▶ **What is being asked**: Hand back all records exactly, pictures omitted.

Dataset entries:
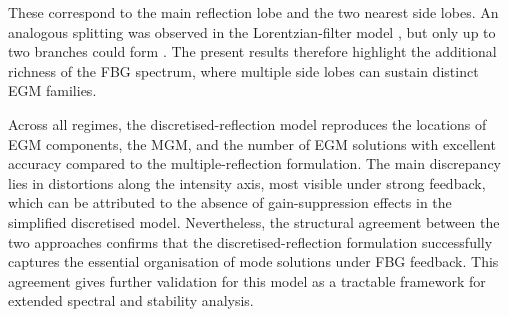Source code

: These correspond to the main reflection lobe and the two nearest side lobes.
An analogous splitting was observed in the Lorentzian-filter model \cite{yousefi1999dynamical}, but only up to two branches could form \cite{green2006mode}.
The present results therefore highlight the additional richness of the FBG spectrum, where multiple side lobes can sustain distinct EGM families.
%
\par
%
Across all regimes, the discretised-reflection model reproduces the locations of EGM components, the MGM, and the number of EGM solutions with excellent accuracy compared to the multiple-reflection formulation.
The main discrepancy lies in distortions along the intensity axis, most visible under strong feedback, which can be attributed to the absence of gain-suppression effects in the simplified discretised model.
Nevertheless, the structural agreement between the two approaches confirms that the discretised-reflection formulation successfully captures the essential organisation of mode solutions under FBG feedback.
This agreement gives further validation for this model as a tractable framework for extended spectral and stability analysis.
%

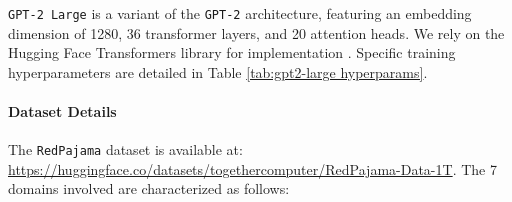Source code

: \documentclass{article} %
\newcommand{\call}[1]{\textbf{\textcolor{orange}{[Call: #1]}}}
\newcommand{\kang}[1]{\textbf{\textcolor{cyan}{[Feiyang: #1]}}}
\begin{document}
\begin{appendices}{}
\texttt{GPT-2 Large} is a variant of the \texttt{GPT-2} architecture, featuring an embedding dimension of 1280, 36 transformer layers, and 20 attention heads. We rely on the Hugging Face Transformers library for implementation \citep{wolf2019huggingface}. Specific training hyperparameters are detailed in Table \ref{tab:gpt2-large hyperparams}.

\begin{table}[h]
\end{table} 




\paragraph{Dataset Details}

The \texttt{RedPajama} dataset is available at: \url{https://huggingface.co/datasets/togethercomputer/RedPajama-Data-1T}.
The 7 domains involved are characterized as follows: 


\end{appendices}
\end{document}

▶ **Response**:
Source code

: These correspond to the main reflection lobe and the two nearest side lobes.
An analogous splitting was observed in the Lorentzian-filter model \cite{yousefi1999dynamical}, but only up to two branches could form \cite{green2006mode}.
The present results therefore highlight the additional richness of the FBG spectrum, where multiple side lobes can sustain distinct EGM families.
%
\par
%
Across all regimes, the discretised-reflection model reproduces the locations of EGM components, the MGM, and the number of EGM solutions with excellent accuracy compared to the multiple-reflection formulation.
The main discrepancy lies in distortions along the intensity axis, most visible under strong feedback, which can be attributed to the absence of gain-suppression effects in the simplified discretised model.
Nevertheless, the structural agreement between the two approaches confirms that the discretised-reflection formulation successfully captures the essential organisation of mode solutions under FBG feedback.
This agreement gives further validation for this model as a tractable framework for extended spectral and stability analysis.
%

Source code

: \documentclass{article} %
\newcommand{\call}[1]{\textbf{\textcolor{orange}{[Call: #1]}}}
\newcommand{\kang}[1]{\textbf{\textcolor{cyan}{[Feiyang: #1]}}}
\begin{document}
\begin{appendices}{}
\texttt{GPT-2 Large} is a variant of the \texttt{GPT-2} architecture, featuring an embedding dimension of 1280, 36 transformer layers, and 20 attention heads. We rely on the Hugging Face Transformers library for implementation \citep{wolf2019huggingface}. Specific training hyperparameters are detailed in Table \ref{tab:gpt2-large hyperparams}.

\begin{table}[h]
\end{table} 




\paragraph{Dataset Details}

The \texttt{RedPajama} dataset is available at: \url{https://huggingface.co/datasets/togethercomputer/RedPajama-Data-1T}.
The 7 domains involved are characterized as follows: 


\end{appendices}
\end{document}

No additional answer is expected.